• Problem
Omit the pictures while printing every entry below exactly as given.

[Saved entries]
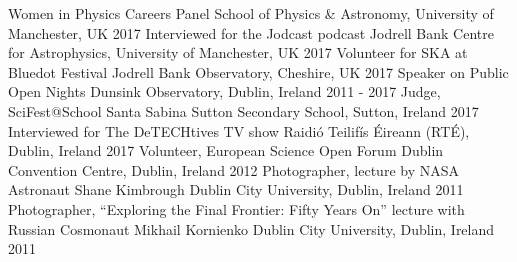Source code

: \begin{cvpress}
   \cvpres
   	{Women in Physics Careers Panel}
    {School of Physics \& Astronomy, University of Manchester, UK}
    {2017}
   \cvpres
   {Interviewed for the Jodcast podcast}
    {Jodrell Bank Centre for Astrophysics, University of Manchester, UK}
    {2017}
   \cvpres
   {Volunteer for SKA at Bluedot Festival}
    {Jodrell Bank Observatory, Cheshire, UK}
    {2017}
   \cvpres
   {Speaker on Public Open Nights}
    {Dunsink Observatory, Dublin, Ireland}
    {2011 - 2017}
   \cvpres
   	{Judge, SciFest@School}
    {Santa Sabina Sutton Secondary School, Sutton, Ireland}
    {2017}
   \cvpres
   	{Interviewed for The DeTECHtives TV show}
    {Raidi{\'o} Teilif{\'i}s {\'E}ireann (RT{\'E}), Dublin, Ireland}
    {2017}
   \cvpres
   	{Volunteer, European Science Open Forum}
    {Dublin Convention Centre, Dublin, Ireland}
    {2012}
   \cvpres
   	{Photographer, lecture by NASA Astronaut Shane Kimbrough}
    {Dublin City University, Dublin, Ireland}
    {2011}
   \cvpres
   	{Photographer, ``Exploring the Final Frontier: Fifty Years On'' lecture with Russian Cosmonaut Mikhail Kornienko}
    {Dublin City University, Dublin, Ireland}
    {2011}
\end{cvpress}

• Your response
Source code

: \begin{cvpress}
   \cvpres
   	{Women in Physics Careers Panel}
    {School of Physics \& Astronomy, University of Manchester, UK}
    {2017}
   \cvpres
   {Interviewed for the Jodcast podcast}
    {Jodrell Bank Centre for Astrophysics, University of Manchester, UK}
    {2017}
   \cvpres
   {Volunteer for SKA at Bluedot Festival}
    {Jodrell Bank Observatory, Cheshire, UK}
    {2017}
   \cvpres
   {Speaker on Public Open Nights}
    {Dunsink Observatory, Dublin, Ireland}
    {2011 - 2017}
   \cvpres
   	{Judge, SciFest@School}
    {Santa Sabina Sutton Secondary School, Sutton, Ireland}
    {2017}
   \cvpres
   	{Interviewed for The DeTECHtives TV show}
    {Raidi{\'o} Teilif{\'i}s {\'E}ireann (RT{\'E}), Dublin, Ireland}
    {2017}
   \cvpres
   	{Volunteer, European Science Open Forum}
    {Dublin Convention Centre, Dublin, Ireland}
    {2012}
   \cvpres
   	{Photographer, lecture by NASA Astronaut Shane Kimbrough}
    {Dublin City University, Dublin, Ireland}
    {2011}
   \cvpres
   	{Photographer, ``Exploring the Final Frontier: Fifty Years On'' lecture with Russian Cosmonaut Mikhail Kornienko}
    {Dublin City University, Dublin, Ireland}
    {2011}
\end{cvpress}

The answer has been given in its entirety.